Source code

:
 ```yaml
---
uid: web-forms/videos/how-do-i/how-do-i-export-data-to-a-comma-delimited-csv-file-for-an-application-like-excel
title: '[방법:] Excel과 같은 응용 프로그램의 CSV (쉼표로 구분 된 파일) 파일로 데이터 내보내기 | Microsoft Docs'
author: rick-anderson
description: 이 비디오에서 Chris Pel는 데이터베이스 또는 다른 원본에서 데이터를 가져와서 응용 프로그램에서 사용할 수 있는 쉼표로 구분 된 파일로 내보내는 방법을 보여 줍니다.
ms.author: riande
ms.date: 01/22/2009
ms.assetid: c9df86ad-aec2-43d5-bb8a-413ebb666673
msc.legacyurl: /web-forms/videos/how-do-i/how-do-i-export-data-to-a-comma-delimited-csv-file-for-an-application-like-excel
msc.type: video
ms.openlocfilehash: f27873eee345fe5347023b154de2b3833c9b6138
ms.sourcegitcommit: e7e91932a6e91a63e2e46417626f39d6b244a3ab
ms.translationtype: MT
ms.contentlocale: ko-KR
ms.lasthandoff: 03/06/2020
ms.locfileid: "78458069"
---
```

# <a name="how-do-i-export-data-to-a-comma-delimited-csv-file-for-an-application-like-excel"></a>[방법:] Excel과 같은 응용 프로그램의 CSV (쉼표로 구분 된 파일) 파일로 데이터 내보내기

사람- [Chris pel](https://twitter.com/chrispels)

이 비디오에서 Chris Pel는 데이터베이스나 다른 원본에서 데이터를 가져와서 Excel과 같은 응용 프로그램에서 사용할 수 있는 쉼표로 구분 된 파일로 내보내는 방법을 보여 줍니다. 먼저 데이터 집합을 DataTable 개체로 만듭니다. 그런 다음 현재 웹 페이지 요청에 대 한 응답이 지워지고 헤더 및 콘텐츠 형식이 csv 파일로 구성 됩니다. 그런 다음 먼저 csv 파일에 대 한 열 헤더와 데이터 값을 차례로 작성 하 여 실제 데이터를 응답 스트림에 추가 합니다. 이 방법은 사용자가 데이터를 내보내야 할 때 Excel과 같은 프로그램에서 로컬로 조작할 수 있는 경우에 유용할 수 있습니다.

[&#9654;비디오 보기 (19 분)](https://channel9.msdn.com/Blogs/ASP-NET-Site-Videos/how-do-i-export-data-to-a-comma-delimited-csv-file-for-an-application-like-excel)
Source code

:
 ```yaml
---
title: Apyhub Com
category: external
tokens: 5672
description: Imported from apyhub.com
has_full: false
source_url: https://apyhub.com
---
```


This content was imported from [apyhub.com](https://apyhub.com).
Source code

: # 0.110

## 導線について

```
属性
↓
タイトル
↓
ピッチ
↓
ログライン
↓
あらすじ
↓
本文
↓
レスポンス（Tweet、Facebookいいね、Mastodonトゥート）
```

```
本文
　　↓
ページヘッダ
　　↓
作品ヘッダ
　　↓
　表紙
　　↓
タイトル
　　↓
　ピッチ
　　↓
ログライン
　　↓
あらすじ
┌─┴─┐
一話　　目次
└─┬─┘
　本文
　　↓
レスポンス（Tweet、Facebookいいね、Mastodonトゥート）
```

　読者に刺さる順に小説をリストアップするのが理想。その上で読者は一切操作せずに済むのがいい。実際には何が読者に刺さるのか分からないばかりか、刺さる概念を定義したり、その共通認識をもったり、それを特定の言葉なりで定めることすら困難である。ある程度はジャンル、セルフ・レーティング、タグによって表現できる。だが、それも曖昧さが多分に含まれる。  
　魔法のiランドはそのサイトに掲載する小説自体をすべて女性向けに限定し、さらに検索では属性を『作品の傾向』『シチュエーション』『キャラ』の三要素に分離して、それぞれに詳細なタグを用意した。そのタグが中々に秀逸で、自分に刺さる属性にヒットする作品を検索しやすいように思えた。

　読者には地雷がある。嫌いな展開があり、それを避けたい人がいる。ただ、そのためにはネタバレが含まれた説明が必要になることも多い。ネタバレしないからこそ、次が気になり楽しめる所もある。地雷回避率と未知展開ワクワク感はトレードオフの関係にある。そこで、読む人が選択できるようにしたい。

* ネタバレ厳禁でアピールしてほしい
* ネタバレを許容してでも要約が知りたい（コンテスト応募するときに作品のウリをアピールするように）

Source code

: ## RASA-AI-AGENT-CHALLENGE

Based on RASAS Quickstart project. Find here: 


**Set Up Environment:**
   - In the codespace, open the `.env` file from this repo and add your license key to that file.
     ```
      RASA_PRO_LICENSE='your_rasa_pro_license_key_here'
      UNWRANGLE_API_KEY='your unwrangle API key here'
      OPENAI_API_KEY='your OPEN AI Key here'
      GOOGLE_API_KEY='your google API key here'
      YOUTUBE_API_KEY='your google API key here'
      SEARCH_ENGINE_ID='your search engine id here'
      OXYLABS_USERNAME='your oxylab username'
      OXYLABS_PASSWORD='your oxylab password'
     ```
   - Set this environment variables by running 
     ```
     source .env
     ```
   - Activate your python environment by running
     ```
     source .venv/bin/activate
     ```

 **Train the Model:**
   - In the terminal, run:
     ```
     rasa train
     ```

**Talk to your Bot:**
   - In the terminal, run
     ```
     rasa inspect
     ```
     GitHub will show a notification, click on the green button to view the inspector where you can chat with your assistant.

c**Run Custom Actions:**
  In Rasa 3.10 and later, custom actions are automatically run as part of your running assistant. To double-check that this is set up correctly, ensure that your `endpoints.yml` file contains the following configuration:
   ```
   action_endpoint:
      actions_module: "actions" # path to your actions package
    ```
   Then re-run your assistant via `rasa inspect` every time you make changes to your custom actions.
^^^^^^^^
Please return only the lines from the one with "- In the codespace, open" through the end of the listing, each exactly as written, first and last included.

   - In the codespace, open the `.env` file from this repo and add your license key to that file.
     ```
      RASA_PRO_LICENSE='your_rasa_pro_license_key_here'
      UNWRANGLE_API_KEY='your unwrangle API key here'
      OPENAI_API_KEY='your OPEN AI Key here'
      GOOGLE_API_KEY='your google API key here'
      YOUTUBE_API_KEY='your google API key here'
      SEARCH_ENGINE_ID='your search engine id here'
      OXYLABS_USERNAME='your oxylab username'
      OXYLABS_PASSWORD='your oxylab password'
     ```
   - Set this environment variables by running 
     ```
     source .env
     ```
   - Activate your python environment by running
     ```
     source .venv/bin/activate
     ```

 **Train the Model:**
   - In the terminal, run:
     ```
     rasa train
     ```

**Talk to your Bot:**
   - In the terminal, run
     ```
     rasa inspect
     ```
     GitHub will show a notification, click on the green button to view the inspector where you can chat with your assistant.

c**Run Custom Actions:**
  In Rasa 3.10 and later, custom actions are automatically run as part of your running assistant. To double-check that this is set up correctly, ensure that your `endpoints.yml` file contains the following configuration:
   ```
   action_endpoint:
      actions_module: "actions" # path to your actions package
    ```
   Then re-run your assistant via `rasa inspect` every time you make changes to your custom actions.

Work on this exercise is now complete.